=== TASK DESCRIPTION ===
Transcribe the listing in full, word for word; pictures do not belong in the copy.

=== THE INPUT ===
--- START ---
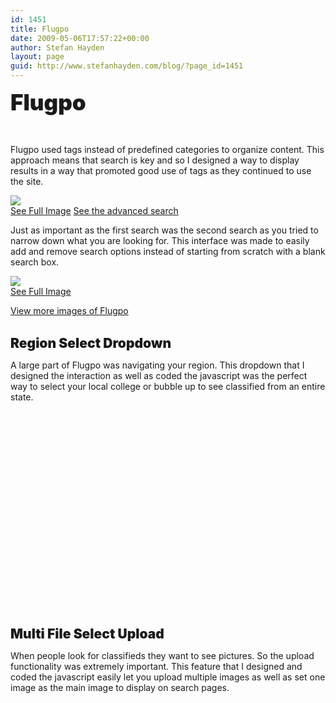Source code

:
 ```yaml
---
id: 1451
title: Flugpo
date: 2009-05-06T17:57:22+00:00
author: Stefan Hayden
layout: page
guid: http://www.stefanhayden.com/blog/?page_id=1451
---
```

<style>
h2  {font-size:250%; font-weight:900; margin:0px 0px 15px 0px;}
h3  {font-size:150%; font-weight:900; margin:0px 0px 10px 0px;}
</style>

<h2>Flugpo</h2>
<br />
<p>Flugpo used tags instead of predefined categories to organize content. This approach means that search is key and so I designed a way to display results in a way that promoted good use of tags as they continued to use the site.</p>
<a href="/portfolio/flugpo/homepage3/search.png"><img src="/blog/wp-content/portfolio/flugpo/flugpo-search-detail.jpg" /><br /> See Full Image</a> 
<a href="/portfolio/flugpo/homepage3/homepage%20-%20logedin%20-%20advanced%20options.png" >See the advanced search</a>
<br />
<p>Just as important as the first search was the second search as you tried to narrow down what you are looking for. This interface was made to easily add and remove search options instead of starting from scratch with a blank search box.</p>
<a href="/portfolio/flugpo/homepage3/second%20search.png"><img src="/blog/wp-content/portfolio/flugpo/flugpo-second-search-detail.jpg" /><br />See Full Image</a>
<br />
<p><a href="/portfolio/flugpo/">View more images of Flugpo</a></p>
<br />
<h3>Region Select Dropdown</h3>
<p>A large part of Flugpo was navigating your region. This dropdown that I designed the interaction as well as coded the javascript was the perfect way to select your local college or bubble up to see classified from an entire state.</p>
<object width="425" height="344"><param name="movie" value="http://www.youtube.com/v/ijpNzjLY78I&hl=en&fs=1"></param><param name="allowFullScreen" value="true"></param><param name="allowscriptaccess" value="always"></param><embed src="http://www.youtube.com/v/ijpNzjLY78I&hl=en&fs=1" type="application/x-shockwave-flash" allowscriptaccess="always" allowfullscreen="true" width="425" height="344"></embed></object>
<br />
<h3>Multi File Select Upload</h3>
<p>When people look for classifieds they want to see pictures. So the upload functionality was extremely important. This feature that I designed and coded the javascript easily let you upload multiple images as well as set one image as the main image to display on search pages.</p>
<object width="425" height="344"><param name="movie" value="http://www.youtube.com/v/t_yyra7VISI&hl=en&fs=1"></param><param name="allowFullScreen" value="true"></param><param name="allowscriptaccess" value="always"></param><embed src="http://www.youtube.com/v/t_yyra7VISI&hl=en&fs=1" type="application/x-shockwave-flash" allowscriptaccess="always" allowfullscreen="true" width="425" height="344"></embed></object>
<br />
--- END ---
=== RESULT OF THIS EXERCISE ===
Source code

:
 ```yaml
---
id: 1451
title: Flugpo
date: 2009-05-06T17:57:22+00:00
author: Stefan Hayden
layout: page
guid: http://www.stefanhayden.com/blog/?page_id=1451
---
```

<style>
h2  {font-size:250%; font-weight:900; margin:0px 0px 15px 0px;}
h3  {font-size:150%; font-weight:900; margin:0px 0px 10px 0px;}
</style>

<h2>Flugpo</h2>
<br />
<p>Flugpo used tags instead of predefined categories to organize content. This approach means that search is key and so I designed a way to display results in a way that promoted good use of tags as they continued to use the site.</p>
<a href="/portfolio/flugpo/homepage3/search.png"><img src="/blog/wp-content/portfolio/flugpo/flugpo-search-detail.jpg" /><br /> See Full Image</a> 
<a href="/portfolio/flugpo/homepage3/homepage%20-%20logedin%20-%20advanced%20options.png" >See the advanced search</a>
<br />
<p>Just as important as the first search was the second search as you tried to narrow down what you are looking for. This interface was made to easily add and remove search options instead of starting from scratch with a blank search box.</p>
<a href="/portfolio/flugpo/homepage3/second%20search.png"><img src="/blog/wp-content/portfolio/flugpo/flugpo-second-search-detail.jpg" /><br />See Full Image</a>
<br />
<p><a href="/portfolio/flugpo/">View more images of Flugpo</a></p>
<br />
<h3>Region Select Dropdown</h3>
<p>A large part of Flugpo was navigating your region. This dropdown that I designed the interaction as well as coded the javascript was the perfect way to select your local college or bubble up to see classified from an entire state.</p>
<object width="425" height="344"><param name="movie" value="http://www.youtube.com/v/ijpNzjLY78I&hl=en&fs=1"></param><param name="allowFullScreen" value="true"></param><param name="allowscriptaccess" value="always"></param><embed src="http://www.youtube.com/v/ijpNzjLY78I&hl=en&fs=1" type="application/x-shockwave-flash" allowscriptaccess="always" allowfullscreen="true" width="425" height="344"></embed></object>
<br />
<h3>Multi File Select Upload</h3>
<p>When people look for classifieds they want to see pictures. So the upload functionality was extremely important. This feature that I designed and coded the javascript easily let you upload multiple images as well as set one image as the main image to display on search pages.</p>
<object width="425" height="344"><param name="movie" value="http://www.youtube.com/v/t_yyra7VISI&hl=en&fs=1"></param><param name="allowFullScreen" value="true"></param><param name="allowscriptaccess" value="always"></param><embed src="http://www.youtube.com/v/t_yyra7VISI&hl=en&fs=1" type="application/x-shockwave-flash" allowscriptaccess="always" allowfullscreen="true" width="425" height="344"></embed></object>
<br />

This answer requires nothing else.